Monday evening my body decided that it had had enough with this schedule and pace and made it impossible for me to be away from the bathroom (to put it delicately). I don’t know if it was bug I caught from one of my sniffling students or something I ate but I was out of commission for two days, deadlines be damned. So, whatever it was that I was going to do this week… I was going to say, “went right in the toilet,” but that’s not a visual I want to think about right now. So, just like that, Tuesday’s and Wednesday’s classes are given “Math apps/games” to play in my absence and whatever I had hope to do “evaporated.” Damn. Luckily I was back together enough on Thursday to keep the WeDo robots program on track and begin the four-week cycle with new fifth and fourth grade classes. Small victories.

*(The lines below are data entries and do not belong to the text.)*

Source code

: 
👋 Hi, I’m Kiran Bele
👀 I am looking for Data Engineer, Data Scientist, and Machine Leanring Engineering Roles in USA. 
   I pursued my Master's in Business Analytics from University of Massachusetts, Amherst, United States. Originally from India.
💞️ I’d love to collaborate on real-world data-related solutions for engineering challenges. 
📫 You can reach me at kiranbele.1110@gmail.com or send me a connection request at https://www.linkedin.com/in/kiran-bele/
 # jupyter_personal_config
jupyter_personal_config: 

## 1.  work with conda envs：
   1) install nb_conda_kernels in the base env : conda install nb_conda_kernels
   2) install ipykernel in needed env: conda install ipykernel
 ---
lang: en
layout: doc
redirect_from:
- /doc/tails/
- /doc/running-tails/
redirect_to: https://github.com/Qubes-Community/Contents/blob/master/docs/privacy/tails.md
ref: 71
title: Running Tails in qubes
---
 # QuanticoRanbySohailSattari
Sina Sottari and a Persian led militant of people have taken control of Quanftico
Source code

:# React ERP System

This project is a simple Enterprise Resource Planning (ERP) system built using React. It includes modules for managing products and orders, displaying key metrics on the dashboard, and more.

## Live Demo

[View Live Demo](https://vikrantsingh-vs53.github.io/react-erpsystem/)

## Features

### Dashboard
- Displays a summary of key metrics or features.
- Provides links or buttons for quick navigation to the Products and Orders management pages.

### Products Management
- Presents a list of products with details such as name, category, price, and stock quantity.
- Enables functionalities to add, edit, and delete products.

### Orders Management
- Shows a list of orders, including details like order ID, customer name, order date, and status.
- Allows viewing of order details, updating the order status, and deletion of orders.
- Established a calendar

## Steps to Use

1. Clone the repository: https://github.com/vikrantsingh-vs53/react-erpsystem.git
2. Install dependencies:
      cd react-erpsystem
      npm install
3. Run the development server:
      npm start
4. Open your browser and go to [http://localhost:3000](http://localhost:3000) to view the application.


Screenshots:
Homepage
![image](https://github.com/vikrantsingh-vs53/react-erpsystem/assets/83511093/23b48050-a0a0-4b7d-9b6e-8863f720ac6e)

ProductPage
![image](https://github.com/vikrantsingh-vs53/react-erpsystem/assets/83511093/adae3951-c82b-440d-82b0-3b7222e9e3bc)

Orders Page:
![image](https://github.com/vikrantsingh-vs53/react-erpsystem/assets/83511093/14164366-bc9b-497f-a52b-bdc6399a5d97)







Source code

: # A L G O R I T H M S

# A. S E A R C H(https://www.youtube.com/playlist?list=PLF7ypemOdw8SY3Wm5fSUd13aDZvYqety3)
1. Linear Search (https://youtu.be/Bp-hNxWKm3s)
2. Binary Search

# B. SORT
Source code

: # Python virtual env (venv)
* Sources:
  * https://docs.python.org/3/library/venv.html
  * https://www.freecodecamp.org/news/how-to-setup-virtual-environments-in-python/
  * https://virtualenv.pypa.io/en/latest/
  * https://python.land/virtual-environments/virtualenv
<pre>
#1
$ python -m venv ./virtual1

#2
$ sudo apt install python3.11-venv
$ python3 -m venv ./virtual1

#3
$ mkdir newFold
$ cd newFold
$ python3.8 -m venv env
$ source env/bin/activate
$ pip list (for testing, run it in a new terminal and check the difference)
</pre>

So, here we are only seven weeks into the new school year and the pressure (mostly self-inflicted) has been enough that my own body betrayed me. Course correction time… or something. As much as I hate the paperwork, the objective-alignments, etc., these required steps push me to be a better educator. I was in an after-school meeting a couple weeks ago where every licensed educator was present learning and role-playing how to better assess the reading levels of our students. I looked around the room at all of these highly educated, mostly veteran educators, breaking things down to the most basic elements of the learning process. I was impressed at the expense being spent by administration to fund this meeting/training and how the general public has no idea of the extent of the effort these professionals are putting into bettering their practice teaching this community of mostly disadvantaged learners. That moment encapsulated the effort being spent to address the learning needs of this community.
Things are nowhere close to where i want them to be as far as my plans for the year, and I’m definitely not physically running on all cylinders, but I love these kids and that’s enough to spend another weekend writing lesson plans and alignment-schemes.